By chance I happened to run a script in my browser that called the phpinfo() function. Browsing through the values, I came upon the Apache Environment section that described how Apache interacted within the OS. And that’s where I found the problem. For some reason, even after a restarting the service, Apache continued to maintain the old system variables in its memory. Because of this, PHP didn’t know where to search for extensions and kept returning the same error.

Restarting Windows solved the problem.

I still haven’t figured out why the “extensions_dir” variable doesn’t work as expected. I have tried various combinations of front- and backslashes, besides experimenting with several relative and absolute path names without any luck. Backslashes are always escaped in the error log, although front slashes are left as-is.

In all, I learnt that restarting your machine does often solve problems – not through magic but through simply realigning different portions of memory that may be connected in some obscure manner. Not bad for an afternoon.

WAMP Installation Checklist

For the benefit of those struggling with the kind of problems I faced, here’s the complete checklist to follow when installing the AMP stack on Windows.

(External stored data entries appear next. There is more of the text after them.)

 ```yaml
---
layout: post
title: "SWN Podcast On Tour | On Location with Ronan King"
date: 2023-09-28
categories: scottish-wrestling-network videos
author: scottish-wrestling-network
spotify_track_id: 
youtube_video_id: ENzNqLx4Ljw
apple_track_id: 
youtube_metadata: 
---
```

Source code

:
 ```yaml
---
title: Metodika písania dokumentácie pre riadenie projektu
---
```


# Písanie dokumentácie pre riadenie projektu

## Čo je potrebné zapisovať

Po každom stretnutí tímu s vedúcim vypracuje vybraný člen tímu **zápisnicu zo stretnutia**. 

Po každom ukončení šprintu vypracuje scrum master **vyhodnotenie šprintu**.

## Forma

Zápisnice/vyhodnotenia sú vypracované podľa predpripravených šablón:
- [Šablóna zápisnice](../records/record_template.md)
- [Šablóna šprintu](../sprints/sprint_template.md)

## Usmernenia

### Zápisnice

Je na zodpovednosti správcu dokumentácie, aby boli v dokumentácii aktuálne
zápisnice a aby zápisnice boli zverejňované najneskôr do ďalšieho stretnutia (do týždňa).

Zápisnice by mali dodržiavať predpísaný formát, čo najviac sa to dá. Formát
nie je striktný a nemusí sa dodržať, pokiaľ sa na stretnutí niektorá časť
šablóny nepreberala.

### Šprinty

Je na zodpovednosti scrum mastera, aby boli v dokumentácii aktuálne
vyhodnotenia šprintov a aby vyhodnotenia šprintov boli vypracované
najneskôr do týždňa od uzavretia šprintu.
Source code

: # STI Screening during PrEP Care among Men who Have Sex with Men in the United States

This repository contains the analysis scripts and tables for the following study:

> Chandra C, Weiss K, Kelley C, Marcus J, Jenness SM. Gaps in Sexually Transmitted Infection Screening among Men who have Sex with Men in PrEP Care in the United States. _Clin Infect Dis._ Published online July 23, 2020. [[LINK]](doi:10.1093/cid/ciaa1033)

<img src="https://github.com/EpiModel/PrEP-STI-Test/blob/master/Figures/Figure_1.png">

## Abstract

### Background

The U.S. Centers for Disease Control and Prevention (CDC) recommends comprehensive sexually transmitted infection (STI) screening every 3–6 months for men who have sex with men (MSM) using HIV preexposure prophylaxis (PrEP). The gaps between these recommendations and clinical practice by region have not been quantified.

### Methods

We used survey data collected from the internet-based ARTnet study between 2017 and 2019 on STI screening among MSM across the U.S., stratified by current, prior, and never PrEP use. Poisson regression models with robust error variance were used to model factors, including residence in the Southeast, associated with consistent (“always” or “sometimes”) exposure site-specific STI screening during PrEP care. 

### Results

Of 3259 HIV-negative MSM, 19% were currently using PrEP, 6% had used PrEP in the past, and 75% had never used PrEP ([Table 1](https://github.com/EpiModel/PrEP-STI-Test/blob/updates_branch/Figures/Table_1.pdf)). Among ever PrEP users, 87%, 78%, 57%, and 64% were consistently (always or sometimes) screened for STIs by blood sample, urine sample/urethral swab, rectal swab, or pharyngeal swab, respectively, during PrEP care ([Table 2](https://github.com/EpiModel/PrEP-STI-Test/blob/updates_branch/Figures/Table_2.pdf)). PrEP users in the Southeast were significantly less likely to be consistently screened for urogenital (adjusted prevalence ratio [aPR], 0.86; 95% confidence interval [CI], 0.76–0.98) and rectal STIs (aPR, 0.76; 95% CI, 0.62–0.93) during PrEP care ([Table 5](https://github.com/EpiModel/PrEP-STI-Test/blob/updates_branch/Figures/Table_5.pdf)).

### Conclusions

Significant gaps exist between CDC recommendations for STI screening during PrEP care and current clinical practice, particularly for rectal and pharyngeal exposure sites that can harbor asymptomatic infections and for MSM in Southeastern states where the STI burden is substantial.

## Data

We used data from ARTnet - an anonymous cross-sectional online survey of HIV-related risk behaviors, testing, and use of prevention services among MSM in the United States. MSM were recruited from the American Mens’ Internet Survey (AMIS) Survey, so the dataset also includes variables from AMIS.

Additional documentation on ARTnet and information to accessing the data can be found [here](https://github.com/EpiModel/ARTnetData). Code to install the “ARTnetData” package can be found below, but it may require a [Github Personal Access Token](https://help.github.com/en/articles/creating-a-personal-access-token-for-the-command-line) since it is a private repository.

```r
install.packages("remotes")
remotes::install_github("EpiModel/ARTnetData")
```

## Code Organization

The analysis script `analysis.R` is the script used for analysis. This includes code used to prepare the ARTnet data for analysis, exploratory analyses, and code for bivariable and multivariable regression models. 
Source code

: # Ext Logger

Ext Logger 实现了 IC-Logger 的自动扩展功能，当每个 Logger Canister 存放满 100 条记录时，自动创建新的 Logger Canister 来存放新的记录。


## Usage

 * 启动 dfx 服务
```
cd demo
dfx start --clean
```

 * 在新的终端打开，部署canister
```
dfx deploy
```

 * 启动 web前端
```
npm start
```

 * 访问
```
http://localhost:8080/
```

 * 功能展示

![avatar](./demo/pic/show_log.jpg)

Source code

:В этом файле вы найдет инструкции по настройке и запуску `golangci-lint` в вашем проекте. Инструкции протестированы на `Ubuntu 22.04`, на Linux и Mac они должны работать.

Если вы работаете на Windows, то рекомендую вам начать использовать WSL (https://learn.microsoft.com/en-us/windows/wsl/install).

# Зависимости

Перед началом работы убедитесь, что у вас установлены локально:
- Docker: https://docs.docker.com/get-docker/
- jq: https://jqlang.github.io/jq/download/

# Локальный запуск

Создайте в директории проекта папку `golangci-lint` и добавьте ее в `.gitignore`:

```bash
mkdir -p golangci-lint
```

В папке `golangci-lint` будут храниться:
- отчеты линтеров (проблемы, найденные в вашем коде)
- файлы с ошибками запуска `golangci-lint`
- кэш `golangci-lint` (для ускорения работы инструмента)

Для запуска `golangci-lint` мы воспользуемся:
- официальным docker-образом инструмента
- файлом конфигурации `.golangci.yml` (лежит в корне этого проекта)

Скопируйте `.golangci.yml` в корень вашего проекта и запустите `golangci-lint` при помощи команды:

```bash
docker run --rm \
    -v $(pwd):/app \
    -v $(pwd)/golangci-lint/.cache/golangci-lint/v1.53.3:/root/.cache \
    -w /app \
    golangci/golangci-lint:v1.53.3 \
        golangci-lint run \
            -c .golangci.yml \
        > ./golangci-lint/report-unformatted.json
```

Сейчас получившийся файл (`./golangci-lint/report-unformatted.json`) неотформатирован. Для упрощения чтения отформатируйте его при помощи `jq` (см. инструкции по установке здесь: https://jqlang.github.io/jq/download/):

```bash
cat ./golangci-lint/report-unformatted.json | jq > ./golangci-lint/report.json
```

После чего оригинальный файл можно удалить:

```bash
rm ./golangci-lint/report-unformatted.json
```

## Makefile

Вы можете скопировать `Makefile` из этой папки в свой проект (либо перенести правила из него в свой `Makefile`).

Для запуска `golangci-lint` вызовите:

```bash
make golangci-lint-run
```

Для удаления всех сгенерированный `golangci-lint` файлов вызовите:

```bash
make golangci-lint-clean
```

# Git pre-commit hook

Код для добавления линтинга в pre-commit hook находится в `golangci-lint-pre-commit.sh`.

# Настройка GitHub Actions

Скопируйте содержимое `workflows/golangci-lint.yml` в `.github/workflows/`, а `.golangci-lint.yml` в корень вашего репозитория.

  1. Download and install Apache
  2. Download the PHP archive and unzip into a folder of your choice
  3. Add the following line to httpd.conf depending upon the version of Apache installed -LoadModule php5_module “E:/apps/php-5.2.3/php5apache2.dll”
    or
    LoadModule php5_module “E:/apps/php-5.2.3/php5apache2_2.dll”
  4. Add the following line to httpd.conf -AddType application/x-httpd-php .php
  5. Add the following line to httpd.conf -PHPIniDir “E:/apps/php-5.2.3”
  6. Add the PHP folder to the Windows PATH variable.
  7. Restart your system after completing the last step to make sure that Apache refreshes the environment values. For some reason this does not happen simply by restarting Apache.
  8. Download and install MySQL.
  9. Change the extension_dir variable in php.ini to point to the complete path to the extensions directory.
  10. Add the following line to php.ini -extension=php_mysqli.dll
  11. In some situations phpMyAdmin also requires the php_mcrypt.dll and php_mbstring.dll extensions enabled. If needed, uncomment their loader lines in php.ini
  12. Copy libmcrypt.dll to %SYSTEM% folder if you need the php_mcrypt.dll extension to work.